[Stored items]

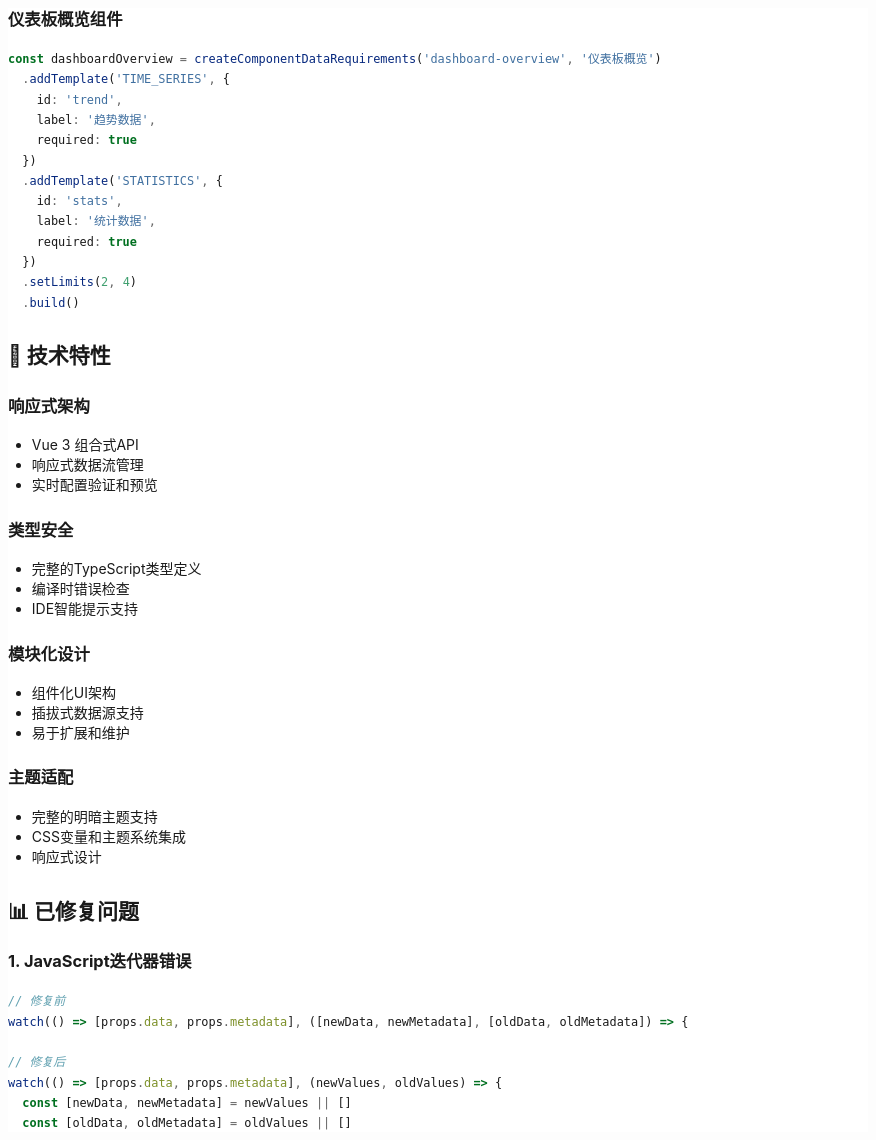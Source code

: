 ### 仪表板概览组件
```typescript
const dashboardOverview = createComponentDataRequirements('dashboard-overview', '仪表板概览')
  .addTemplate('TIME_SERIES', { 
    id: 'trend',
    label: '趋势数据',
    required: true 
  })
  .addTemplate('STATISTICS', { 
    id: 'stats',
    label: '统计数据',
    required: true 
  })
  .setLimits(2, 4)
  .build()
```

## 🚀 技术特性

### 响应式架构
- Vue 3 组合式API
- 响应式数据流管理
- 实时配置验证和预览

### 类型安全
- 完整的TypeScript类型定义
- 编译时错误检查
- IDE智能提示支持

### 模块化设计
- 组件化UI架构
- 插拔式数据源支持
- 易于扩展和维护

### 主题适配
- 完整的明暗主题支持
- CSS变量和主题系统集成
- 响应式设计

## 📊 已修复问题

### 1. JavaScript迭代器错误
```javascript
// 修复前
watch(() => [props.data, props.metadata], ([newData, newMetadata], [oldData, oldMetadata]) => {

// 修复后  
watch(() => [props.data, props.metadata], (newValues, oldValues) => {
  const [newData, newMetadata] = newValues || []
  const [oldData, oldMetadata] = oldValues || []
```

ASSIGNMENT:
Tell how many lines of the entries above include "oldMetadata". The answer should be the number and nothing more.

EXERCISE SOLUTION:
2